Within my code, I'm trying to get it to calculate the next value of a random string, where the string follows this format:

AAA-AAAA-AAA-AAA

The next value would be AAA-AAAA-AAA-AAB, getting to AAA-AAAA-AAA-AAF, which will in turn get to AAA-AAAA-AAA-AA1, and so on until it gets to 9.

From there, it should go ahead and increment the letter ahead of it, making it AAA-AAAA-AAA-ABA, and starting the process all over.

How exactly would I accomplish this in Java? I'm thinking recursion, but I have no clue where to start.

Upvotes: 0

Views: 742

Answers (4)

kapunga
kapunga

Reputation: 436

If you are just trying to increment by one, you should be able to do it by defining a String with your digits in order, then looping through your random string from back to front, skipping all that aren't in your defined digits and incrementing.

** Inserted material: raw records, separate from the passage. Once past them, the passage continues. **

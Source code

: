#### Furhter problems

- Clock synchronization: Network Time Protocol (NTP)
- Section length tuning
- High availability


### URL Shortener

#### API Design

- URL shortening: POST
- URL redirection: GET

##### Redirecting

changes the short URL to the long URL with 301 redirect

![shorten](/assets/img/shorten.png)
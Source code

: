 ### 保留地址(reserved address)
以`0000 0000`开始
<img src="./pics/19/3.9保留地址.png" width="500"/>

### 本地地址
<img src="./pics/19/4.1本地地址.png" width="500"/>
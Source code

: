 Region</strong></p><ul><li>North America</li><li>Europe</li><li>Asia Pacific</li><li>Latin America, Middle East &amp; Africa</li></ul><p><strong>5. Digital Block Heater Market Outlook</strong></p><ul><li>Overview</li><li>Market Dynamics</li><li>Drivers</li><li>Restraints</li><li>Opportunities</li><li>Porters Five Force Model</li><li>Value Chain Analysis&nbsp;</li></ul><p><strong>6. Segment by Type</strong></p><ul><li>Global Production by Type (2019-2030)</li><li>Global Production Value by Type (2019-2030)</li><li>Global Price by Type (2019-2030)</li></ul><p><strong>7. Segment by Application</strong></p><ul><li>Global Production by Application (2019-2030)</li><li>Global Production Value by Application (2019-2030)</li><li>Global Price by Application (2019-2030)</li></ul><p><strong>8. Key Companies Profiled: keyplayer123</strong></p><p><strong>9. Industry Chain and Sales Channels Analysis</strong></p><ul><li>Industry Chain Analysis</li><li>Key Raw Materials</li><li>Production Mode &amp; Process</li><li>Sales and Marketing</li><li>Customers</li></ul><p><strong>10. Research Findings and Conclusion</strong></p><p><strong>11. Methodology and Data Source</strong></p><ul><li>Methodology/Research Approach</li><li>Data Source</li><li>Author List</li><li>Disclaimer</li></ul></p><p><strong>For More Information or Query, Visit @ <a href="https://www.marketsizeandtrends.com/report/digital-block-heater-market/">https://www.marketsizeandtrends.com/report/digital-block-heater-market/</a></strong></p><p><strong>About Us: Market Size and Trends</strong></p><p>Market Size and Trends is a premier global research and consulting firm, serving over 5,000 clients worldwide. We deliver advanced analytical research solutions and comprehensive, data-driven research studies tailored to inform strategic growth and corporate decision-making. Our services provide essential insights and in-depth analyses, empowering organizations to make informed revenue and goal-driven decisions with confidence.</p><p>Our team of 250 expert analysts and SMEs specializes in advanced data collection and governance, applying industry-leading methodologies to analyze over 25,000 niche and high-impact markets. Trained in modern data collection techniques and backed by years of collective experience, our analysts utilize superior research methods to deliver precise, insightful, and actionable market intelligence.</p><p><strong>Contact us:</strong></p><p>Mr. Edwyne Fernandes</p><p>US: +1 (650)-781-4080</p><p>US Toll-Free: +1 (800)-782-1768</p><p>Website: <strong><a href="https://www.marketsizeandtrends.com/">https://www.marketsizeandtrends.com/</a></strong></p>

This should work for any arbitrary definition of a set of digits.

public String incrementString(String randomString) {
    // The ordering of digits.
    String digits = "ABCDEF123456789";

    // A StringBuffer to do a transform
    StringBuffer inPlace = new StringBuffer(randomString);

    // Loop through all of the digits of your random string...
    for (int i = 0 ; i < inPlace.length() ; i++) {
        // The index we are checking since we are traversing
        // back to front.
        int stringIndex = inPlace.length() - (i + 1);

        // This is the index of the digit at 'stringIndex' 
        // in our 'digits' String
        int digitIndex = digits.indexOf(stringIndex);

        // If it's not there (meaning we have found a '-' character)
        // just continue.
        if (digitIndex == -1) {
            continue; 
        // If it is not the last character in our 'digits' String, we can 
        // just replace and return.
        } else if (digitIndex < digits.length() - 1) {
            inPlace.setCharAt(stringIndex, digits.charAt(digitIndex + 1));
            return inPlace.toString();

        // If it IS the last character in our 'digits' String, we need to
        // replace it with the first character in our 'digits' String and
        // keep going.
        } else {
            inPlace.setCharAt(stringIndex, digits.charAt(0));
        }
    }

    // In the event that every character in our random string was the
    // last digit in our 'digits' String, (In this case, 999-9999-999-999) 
    // we will exit the loop without returning, so do it here.
    return inPlace.toString();
}

Upvotes: 0

dtech
dtech

Reputation: 14060

The simplest is to convert your string to integers and back. From your post I'm guessing that the order of your digits is ABCDEF123456789 (0 to 14) so I'll use that. The order 0123456789ABCDEF is much more common, in that case you can use hexadecimal which are provided by library functions.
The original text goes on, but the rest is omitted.